WHAT IS NEEDED :: Go to the line containing "[How to promote" in the records below and print it and every following line exactly, on through the line containing "11 [Be careful", then stop.

RECORDS SUPPLIED ::
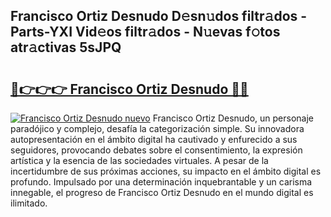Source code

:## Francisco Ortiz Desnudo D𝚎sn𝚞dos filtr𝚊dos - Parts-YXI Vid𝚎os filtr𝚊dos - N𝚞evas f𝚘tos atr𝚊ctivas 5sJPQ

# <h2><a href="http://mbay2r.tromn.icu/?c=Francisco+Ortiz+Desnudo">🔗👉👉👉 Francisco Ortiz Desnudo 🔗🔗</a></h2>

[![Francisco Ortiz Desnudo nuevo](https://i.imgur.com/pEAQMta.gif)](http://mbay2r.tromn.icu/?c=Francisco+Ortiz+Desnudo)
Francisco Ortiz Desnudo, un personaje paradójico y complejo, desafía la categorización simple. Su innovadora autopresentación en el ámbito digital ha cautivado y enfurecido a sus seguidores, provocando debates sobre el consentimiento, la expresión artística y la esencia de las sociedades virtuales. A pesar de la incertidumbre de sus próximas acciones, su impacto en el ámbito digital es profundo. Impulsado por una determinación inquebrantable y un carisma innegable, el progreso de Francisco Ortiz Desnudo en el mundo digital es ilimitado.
...
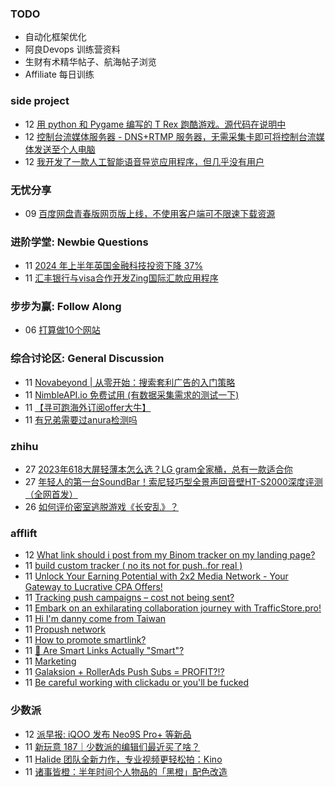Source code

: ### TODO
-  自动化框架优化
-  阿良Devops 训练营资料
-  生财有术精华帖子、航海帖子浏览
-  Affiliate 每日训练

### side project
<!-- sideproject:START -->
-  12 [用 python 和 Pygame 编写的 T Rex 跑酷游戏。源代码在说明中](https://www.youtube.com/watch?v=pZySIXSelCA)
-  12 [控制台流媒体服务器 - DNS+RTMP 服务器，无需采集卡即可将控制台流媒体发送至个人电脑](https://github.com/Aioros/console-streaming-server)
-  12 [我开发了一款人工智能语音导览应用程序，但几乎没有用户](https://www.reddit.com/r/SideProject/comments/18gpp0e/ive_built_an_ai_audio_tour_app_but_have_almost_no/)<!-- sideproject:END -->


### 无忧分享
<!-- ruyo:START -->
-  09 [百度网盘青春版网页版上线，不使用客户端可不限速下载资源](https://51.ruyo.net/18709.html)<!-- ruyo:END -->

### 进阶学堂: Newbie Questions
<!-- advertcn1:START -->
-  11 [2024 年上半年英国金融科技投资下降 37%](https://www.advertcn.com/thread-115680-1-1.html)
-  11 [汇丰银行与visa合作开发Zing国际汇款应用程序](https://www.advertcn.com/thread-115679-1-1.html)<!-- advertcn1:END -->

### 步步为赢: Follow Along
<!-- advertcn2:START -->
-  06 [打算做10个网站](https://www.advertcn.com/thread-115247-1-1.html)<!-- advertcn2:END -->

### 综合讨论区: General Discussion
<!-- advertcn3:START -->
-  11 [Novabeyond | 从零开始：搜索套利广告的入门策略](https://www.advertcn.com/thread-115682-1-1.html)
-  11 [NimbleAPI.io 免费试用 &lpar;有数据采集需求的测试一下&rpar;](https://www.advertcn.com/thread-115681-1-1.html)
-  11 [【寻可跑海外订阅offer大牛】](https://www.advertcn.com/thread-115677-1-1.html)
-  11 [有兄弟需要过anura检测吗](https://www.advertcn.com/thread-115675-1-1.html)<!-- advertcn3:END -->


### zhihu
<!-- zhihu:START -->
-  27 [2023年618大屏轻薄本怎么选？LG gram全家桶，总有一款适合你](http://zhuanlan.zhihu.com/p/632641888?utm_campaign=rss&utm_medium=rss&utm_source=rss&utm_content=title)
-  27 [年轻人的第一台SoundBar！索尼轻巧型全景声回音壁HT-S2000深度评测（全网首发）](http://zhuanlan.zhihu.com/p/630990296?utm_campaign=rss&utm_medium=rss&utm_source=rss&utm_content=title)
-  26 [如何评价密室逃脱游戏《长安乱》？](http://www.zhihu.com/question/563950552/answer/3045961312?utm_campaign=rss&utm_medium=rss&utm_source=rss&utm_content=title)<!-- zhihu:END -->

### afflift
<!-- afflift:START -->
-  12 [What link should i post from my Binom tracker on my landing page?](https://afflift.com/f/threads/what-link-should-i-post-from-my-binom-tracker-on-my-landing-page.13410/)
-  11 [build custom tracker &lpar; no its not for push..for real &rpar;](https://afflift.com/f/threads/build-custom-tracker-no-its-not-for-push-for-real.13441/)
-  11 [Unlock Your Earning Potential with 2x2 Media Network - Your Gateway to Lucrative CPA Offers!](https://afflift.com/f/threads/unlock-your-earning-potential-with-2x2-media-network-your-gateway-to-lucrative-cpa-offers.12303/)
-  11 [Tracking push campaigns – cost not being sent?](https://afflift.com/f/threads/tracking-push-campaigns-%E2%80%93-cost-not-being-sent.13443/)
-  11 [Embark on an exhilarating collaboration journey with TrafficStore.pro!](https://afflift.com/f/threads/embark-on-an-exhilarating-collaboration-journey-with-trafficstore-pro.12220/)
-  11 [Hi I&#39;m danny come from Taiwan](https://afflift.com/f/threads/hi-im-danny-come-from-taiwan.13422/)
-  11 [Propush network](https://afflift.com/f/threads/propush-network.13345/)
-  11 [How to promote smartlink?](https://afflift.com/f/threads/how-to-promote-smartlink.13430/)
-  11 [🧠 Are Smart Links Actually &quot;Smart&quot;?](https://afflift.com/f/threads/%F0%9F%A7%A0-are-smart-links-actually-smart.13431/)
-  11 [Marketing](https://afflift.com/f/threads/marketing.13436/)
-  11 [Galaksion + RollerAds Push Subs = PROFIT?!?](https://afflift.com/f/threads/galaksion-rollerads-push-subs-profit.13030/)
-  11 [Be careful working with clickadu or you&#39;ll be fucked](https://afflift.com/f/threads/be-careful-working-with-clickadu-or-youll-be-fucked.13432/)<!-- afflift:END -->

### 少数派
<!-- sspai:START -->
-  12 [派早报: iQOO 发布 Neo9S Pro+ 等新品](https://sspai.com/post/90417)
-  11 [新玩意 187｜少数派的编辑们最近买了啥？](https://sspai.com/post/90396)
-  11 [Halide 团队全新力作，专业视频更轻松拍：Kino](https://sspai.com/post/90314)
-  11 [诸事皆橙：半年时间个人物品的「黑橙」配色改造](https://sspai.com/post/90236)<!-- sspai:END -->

OUTPUT OF THE TASK ::
-  11 [How to promote smartlink?](https://afflift.com/f/threads/how-to-promote-smartlink.13430/)
-  11 [🧠 Are Smart Links Actually &quot;Smart&quot;?](https://afflift.com/f/threads/%F0%9F%A7%A0-are-smart-links-actually-smart.13431/)
-  11 [Marketing](https://afflift.com/f/threads/marketing.13436/)
-  11 [Galaksion + RollerAds Push Subs = PROFIT?!?](https://afflift.com/f/threads/galaksion-rollerads-push-subs-profit.13030/)
-  11 [Be careful working with clickadu or you&#39;ll be fucked](https://afflift.com/f/threads/be-careful-working-with-clickadu-or-youll-be-fucked.13432/)<!-- afflift:END -->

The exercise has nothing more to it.